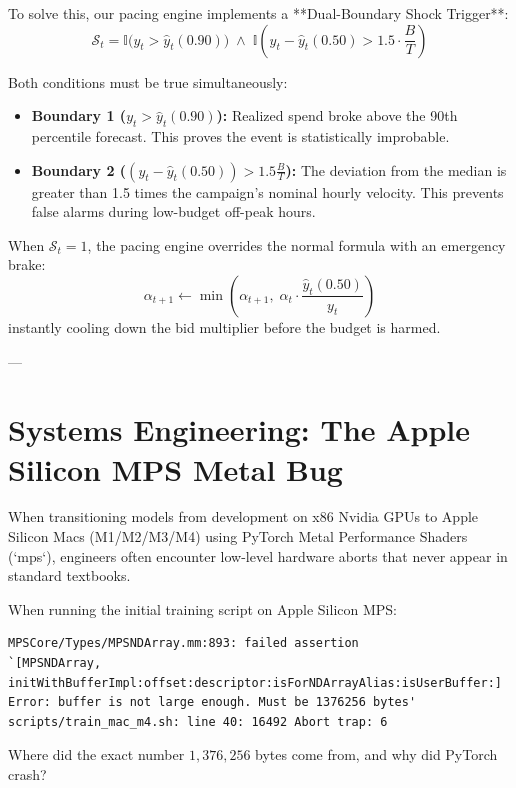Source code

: \documentclass[11pt,a4paper]{article}
\begin{document}
To solve this, our pacing engine implements a **Dual-Boundary Shock Trigger**:
\begin{equation}
    \mathcal{S}_t = \mathbb{I}\Big( y_t > \hat{y}_t(0.90) \Big) \;\land\; \mathbb{I}\left( y_t - \hat{y}_t(0.50) > 1.5 \cdot \frac{B}{T} \right)
\end{equation}

Both conditions must be true simultaneously:
\begin{itemize}
    \item \textbf{Boundary 1 ($y_t > \hat{y}_t(0.90)$):} Realized spend broke above the 90th percentile forecast. This proves the event is statistically improbable.
    \item \textbf{Boundary 2 ($(y_t - \hat{y}_t(0.50)) > 1.5 \frac{B}{T}$):} The deviation from the median is greater than 1.5 times the campaign's nominal hourly velocity. This prevents false alarms during low-budget off-peak hours.
\end{itemize}

When $\mathcal{S}_t = 1$, the pacing engine overrides the normal formula with an emergency brake:
\begin{equation}
    \alpha_{t+1} \leftarrow \min\left(\alpha_{t+1}, \; \alpha_t \cdot \frac{\hat{y}_t(0.50)}{y_t}\right)
\end{equation}
instantly cooling down the bid multiplier before the budget is harmed.

---

\section{Systems Engineering: The Apple Silicon MPS Metal Bug}

When transitioning models from development on x86 Nvidia GPUs to Apple Silicon Macs (M1/M2/M3/M4) using PyTorch Metal Performance Shaders (`mps`), engineers often encounter low-level hardware aborts that never appear in standard textbooks.

\begin{warningbox}
When running the initial training script on Apple Silicon MPS:
\begin{verbatim}
MPSCore/Types/MPSNDArray.mm:893: failed assertion 
`[MPSNDArray, initWithBufferImpl:offset:descriptor:isForNDArrayAlias:isUserBuffer:] 
Error: buffer is not large enough. Must be 1376256 bytes'
scripts/train_mac_m4.sh: line 40: 16492 Abort trap: 6
\end{verbatim}
Where did the exact number $1,376,256$ bytes come from, and why did PyTorch crash?
\end{warningbox}
\end{document}
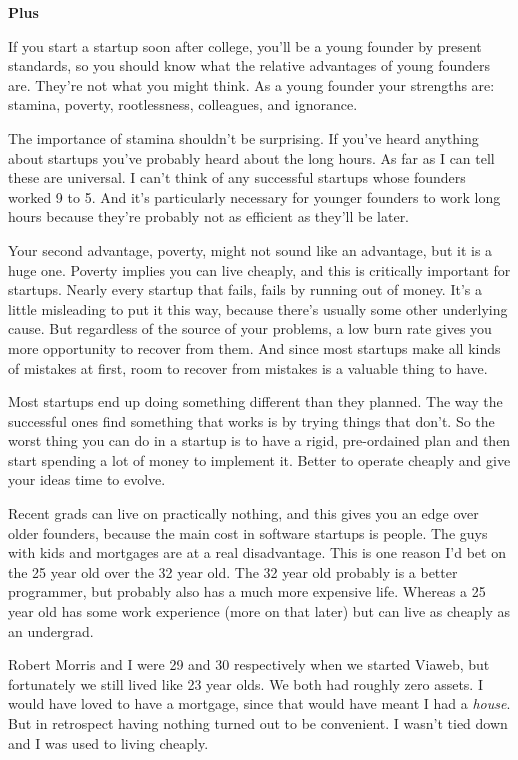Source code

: \documentclass[12pt]{book}
\begin{document}
\textbf{Plus}

If you start a startup soon after college, you'll be a young founder by
present standards, so you should know what the relative advantages of
young founders are. They're not what you might think. As a young founder
your strengths are: stamina, poverty, rootlessness, colleagues, and
ignorance.

The importance of stamina shouldn't be surprising. If you've heard
anything about startups you've probably heard about the long hours. As
far as I can tell these are universal. I can't think of any successful
startups whose founders worked 9 to 5. And it's particularly necessary
for younger founders to work long hours because they're probably not as
efficient as they'll be later.

Your second advantage, poverty, might not sound like an advantage, but
it is a huge one. Poverty implies you can live cheaply, and this is
critically important for startups. Nearly every startup that fails,
fails by running out of money. It's a little misleading to put it this
way, because there's usually some other underlying cause. But regardless
of the source of your problems, a low burn rate gives you more
opportunity to recover from them. And since most startups make all kinds
of mistakes at first, room to recover from mistakes is a valuable thing
to have.

Most startups end up doing something different than they planned. The
way the successful ones find something that works is by trying things
that don't. So the worst thing you can do in a startup is to have a
rigid, pre-ordained plan and then start spending a lot of money to
implement it. Better to operate cheaply and give your ideas time to
evolve.

Recent grads can live on practically nothing, and this gives you an edge
over older founders, because the main cost in software startups is
people. The guys with kids and mortgages are at a real disadvantage.
This is one reason I'd bet on the 25 year old over the 32 year old. The
32 year old probably is a better programmer, but probably also has a
much more expensive life. Whereas a 25 year old has some work experience
(more on that later) but can live as cheaply as an undergrad.

Robert Morris and I were 29 and 30 respectively when we started Viaweb,
but fortunately we still lived like 23 year olds. We both had roughly
zero assets. I would have loved to have a mortgage, since that would
have meant I had a \emph{house}. But in retrospect having nothing turned
out to be convenient. I wasn't tied down and I was used to living
cheaply.
\end{document}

→ Problem requirements: Scan the listing for the string "from" and copy every line that carries it.

→ Exercise output:
    \item \textbf{Boundary 2 ($(y_t - \hat{y}_t(0.50)) > 1.5 \frac{B}{T}$):} The deviation from the median is greater than 1.5 times the campaign's nominal hourly velocity. This prevents false alarms during low-budget off-peak hours.
When transitioning models from development on x86 Nvidia GPUs to Apple Silicon Macs (M1/M2/M3/M4) using PyTorch Metal Performance Shaders (`mps`), engineers often encounter low-level hardware aborts that never appear in standard textbooks.
Where did the exact number $1,376,256$ bytes come from, and why did PyTorch crash?
opportunity to recover from them. And since most startups make all kinds
of mistakes at first, room to recover from mistakes is a valuable thing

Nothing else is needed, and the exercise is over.